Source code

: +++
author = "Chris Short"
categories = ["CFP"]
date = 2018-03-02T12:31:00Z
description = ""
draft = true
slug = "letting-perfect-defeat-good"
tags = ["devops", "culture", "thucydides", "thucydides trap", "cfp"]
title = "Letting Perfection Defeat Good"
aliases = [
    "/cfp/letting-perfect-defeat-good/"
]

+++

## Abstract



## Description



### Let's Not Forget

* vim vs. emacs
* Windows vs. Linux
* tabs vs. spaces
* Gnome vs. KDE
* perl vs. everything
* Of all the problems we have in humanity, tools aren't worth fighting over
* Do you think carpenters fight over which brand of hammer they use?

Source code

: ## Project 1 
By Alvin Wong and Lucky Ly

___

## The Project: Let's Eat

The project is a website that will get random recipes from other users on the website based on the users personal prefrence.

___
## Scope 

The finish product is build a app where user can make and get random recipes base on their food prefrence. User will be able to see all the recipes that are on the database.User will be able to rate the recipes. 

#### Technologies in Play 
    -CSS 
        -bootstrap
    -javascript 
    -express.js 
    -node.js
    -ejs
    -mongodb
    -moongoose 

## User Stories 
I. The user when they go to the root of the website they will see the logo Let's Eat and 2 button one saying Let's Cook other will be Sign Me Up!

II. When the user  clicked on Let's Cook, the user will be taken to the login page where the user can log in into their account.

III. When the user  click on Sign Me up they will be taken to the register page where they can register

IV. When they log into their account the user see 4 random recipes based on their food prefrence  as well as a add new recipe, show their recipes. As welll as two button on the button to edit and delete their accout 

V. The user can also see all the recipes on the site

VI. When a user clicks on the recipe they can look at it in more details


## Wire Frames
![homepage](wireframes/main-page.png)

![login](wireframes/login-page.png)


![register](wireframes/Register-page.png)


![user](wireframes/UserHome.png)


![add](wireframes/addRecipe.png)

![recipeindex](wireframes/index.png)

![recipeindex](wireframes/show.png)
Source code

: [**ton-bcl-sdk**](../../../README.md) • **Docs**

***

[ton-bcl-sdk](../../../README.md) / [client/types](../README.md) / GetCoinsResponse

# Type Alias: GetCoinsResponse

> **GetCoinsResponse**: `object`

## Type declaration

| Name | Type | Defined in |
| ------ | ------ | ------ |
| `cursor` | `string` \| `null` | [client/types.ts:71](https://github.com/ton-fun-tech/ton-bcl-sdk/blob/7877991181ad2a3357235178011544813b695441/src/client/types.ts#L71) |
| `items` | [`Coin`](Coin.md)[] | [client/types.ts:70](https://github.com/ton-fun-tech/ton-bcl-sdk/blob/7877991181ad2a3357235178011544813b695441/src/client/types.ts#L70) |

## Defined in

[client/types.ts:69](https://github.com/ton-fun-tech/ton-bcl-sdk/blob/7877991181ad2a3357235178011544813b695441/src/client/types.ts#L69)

..........

DESCRIPTION OF THE TASK: From the entries above, collect every line with the string "website" in it.

OUTPUT OF THE TASK:
The project is a website that will get random recipes from other users on the website based on the users personal prefrence.
I. The user when they go to the root of the website they will see the logo Let's Eat and 2 button one saying Let's Cook other will be Sign Me Up!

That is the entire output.